By Ashley Peterson
BYU”s motto, “Go Forth and Serve,” is exemplified in the Middle East/Arabic Studies major.
With training in all aspects of the Middle East, graduates can assist in opening minds and developing relationships with Arab nations.
“I think there is a need for this type of major; for BYU, the church and the nation,” said Brian Hauglid, associate professor of ancient scripture, who is the religion professor for the Fall Semester abroad in Egypt. “We live in such a troubled world. Giving students the opportunity to learn the language, religion and politics is going to build bridges with the Arab culture.”
The Middle East/Arabic Studies interdisciplinary major was developed two years ago. Since Sept. 11, 2001 a heightened interest has developed in the Middle East, increasing the number of those interested in MESA.
“I have an interest in Middle East culture and the people,” said Dan Jennejohn, a sophomore, from Milwaukee, Wis., majoring in international relations. “There is a lot going on politically and economically in that region of the world. Knowing Arabic will provide me with many opportunities.”
Students can use their Arabic language expertise to work for the government, in outlets such as the Department of State, the CIA, the National Security Agency, military services or the FBI.
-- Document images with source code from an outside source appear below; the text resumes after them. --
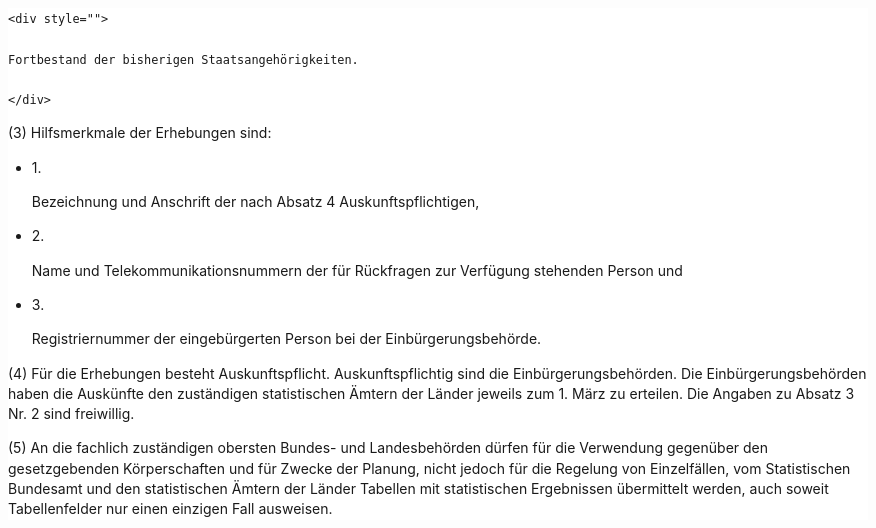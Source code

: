     <div style="">
    
    Fortbestand der bisherigen Staatsangehörigkeiten.
    
    </div>

</div>

<div class="jurAbsatz">

(3) Hilfsmerkmale der Erhebungen sind:

  - 1\.
    
    <div style="">
    
    Bezeichnung und Anschrift der nach Absatz 4 Auskunftspflichtigen,
    
    </div>

  - 2\.
    
    <div style="">
    
    Name und Telekommunikationsnummern der für Rückfragen zur Verfügung
    stehenden Person und
    
    </div>

  - 3\.
    
    <div style="">
    
    Registriernummer der eingebürgerten Person bei der
    Einbürgerungsbehörde.
    
    </div>

</div>

<div class="jurAbsatz">

(4) Für die Erhebungen besteht Auskunftspflicht. Auskunftspflichtig sind
die Einbürgerungsbehörden. Die Einbürgerungsbehörden haben die Auskünfte
den zuständigen statistischen Ämtern der Länder jeweils zum 1. März zu
erteilen. Die Angaben zu Absatz 3 Nr. 2 sind freiwillig.

</div>

<div class="jurAbsatz">

(5) An die fachlich zuständigen obersten Bundes- und Landesbehörden
dürfen für die Verwendung gegenüber den gesetzgebenden Körperschaften
und für Zwecke der Planung, nicht jedoch für die Regelung von
Einzelfällen, vom Statistischen Bundesamt und den statistischen Ämtern
der Länder Tabellen mit statistischen Ergebnissen übermittelt werden,
auch soweit Tabellenfelder nur einen einzigen Fall ausweisen.

</div>

</div>

</div>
BYU graduates are more marketable to employers because of their extensive background and broad understanding of the Middle East, said Chad Emmett, coordinator of Middle Eastern Studies
“For students who will be Middle East specialists, knowing the language is not enough,” he said. “If you”re going to deal in the Middle East, you need to understand the history, politics and the culture.”
MESA requires that the students spend a semester abroad in the Middle East to assist them in becoming functionally fluent in Arabic, as well as introduce them to the Arab culture and lifestyle.
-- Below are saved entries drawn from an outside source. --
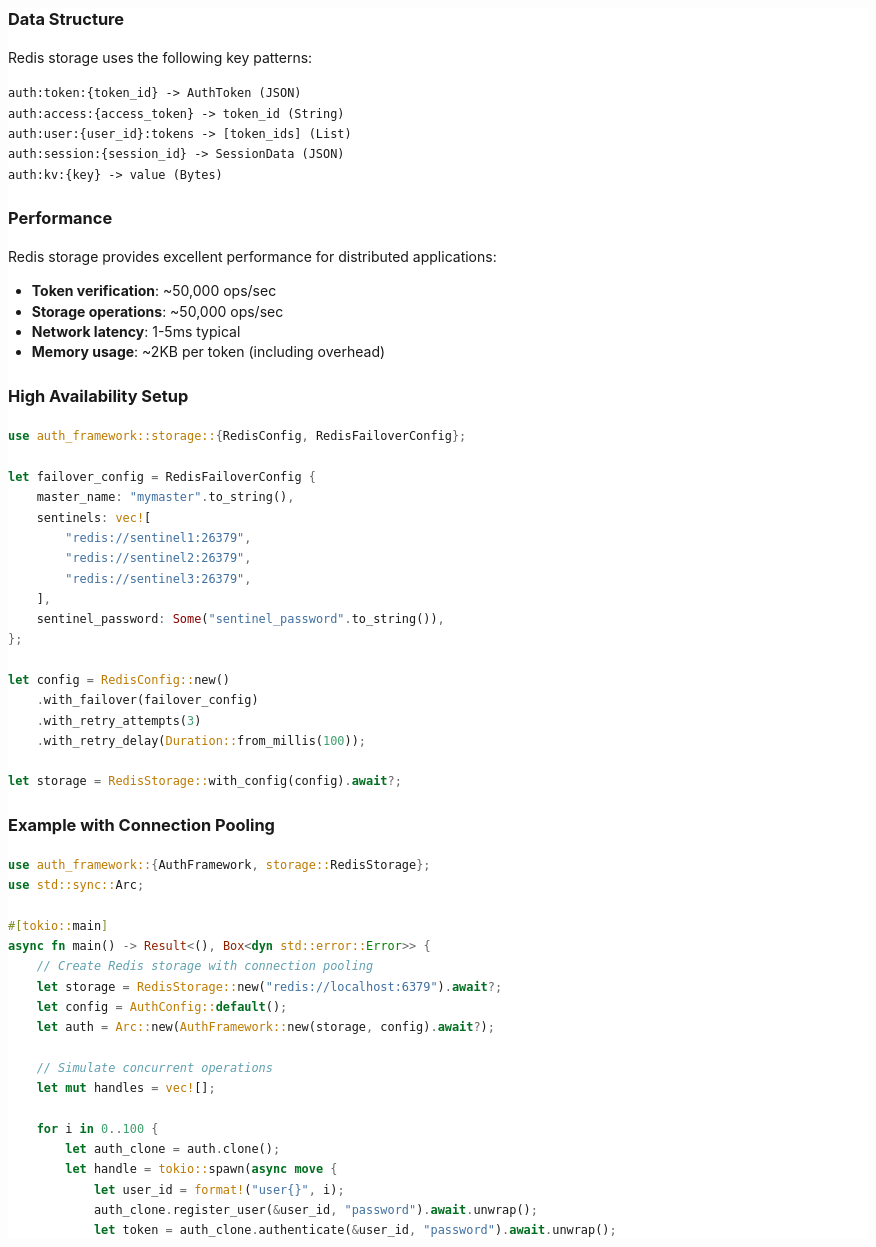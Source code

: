 ### Data Structure

Redis storage uses the following key patterns:

```
auth:token:{token_id} -> AuthToken (JSON)
auth:access:{access_token} -> token_id (String)
auth:user:{user_id}:tokens -> [token_ids] (List)
auth:session:{session_id} -> SessionData (JSON)
auth:kv:{key} -> value (Bytes)
```

### Performance

Redis storage provides excellent performance for distributed applications:

- **Token verification**: ~50,000 ops/sec
- **Storage operations**: ~50,000 ops/sec
- **Network latency**: 1-5ms typical
- **Memory usage**: ~2KB per token (including overhead)

### High Availability Setup

```rust
use auth_framework::storage::{RedisConfig, RedisFailoverConfig};

let failover_config = RedisFailoverConfig {
    master_name: "mymaster".to_string(),
    sentinels: vec![
        "redis://sentinel1:26379",
        "redis://sentinel2:26379",
        "redis://sentinel3:26379",
    ],
    sentinel_password: Some("sentinel_password".to_string()),
};

let config = RedisConfig::new()
    .with_failover(failover_config)
    .with_retry_attempts(3)
    .with_retry_delay(Duration::from_millis(100));

let storage = RedisStorage::with_config(config).await?;
```

### Example with Connection Pooling

```rust
use auth_framework::{AuthFramework, storage::RedisStorage};
use std::sync::Arc;

#[tokio::main]
async fn main() -> Result<(), Box<dyn std::error::Error>> {
    // Create Redis storage with connection pooling
    let storage = RedisStorage::new("redis://localhost:6379").await?;
    let config = AuthConfig::default();
    let auth = Arc::new(AuthFramework::new(storage, config).await?);
    
    // Simulate concurrent operations
    let mut handles = vec![];
    
    for i in 0..100 {
        let auth_clone = auth.clone();
        let handle = tokio::spawn(async move {
            let user_id = format!("user{}", i);
            auth_clone.register_user(&user_id, "password").await.unwrap();
            let token = auth_clone.authenticate(&user_id, "password").await.unwrap();
```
“Too often people do not understand Arabs and Muslims,” Emmett said. “They don”t understand that not all Muslims are Arab and not all Arabs are Muslim.”
He explained that Arabic is a language, while Muslim is a religion. There are Arab Christians as well as Turkish Muslims.
This fall, 60 MESA students will spend the semester in Alexandria, Egypt, where they will have intensive Arabic classes taught by natives. The students will also have daily assignments where they will be encouraged to go out and get to know the people, Hauglid said.
He said the students will be encouraged to become members at the local health spa, to get to know the merchant who lives down the road as well as learn how to cook local dishes. By doing this, they will develop friendships as well as have the opportunity to be examples.
By getting to know and developing relationships, both the students and Arabs realize they have many similarities, Hauglid said. Both have jobs, both attend school, and both have families. Realizing the similarities has the possibility of bringing about great things to the current state of the world.
“If we are going to have peace in the Middle East, we need people who understand and act fairly to the Arabs,” Emmett said.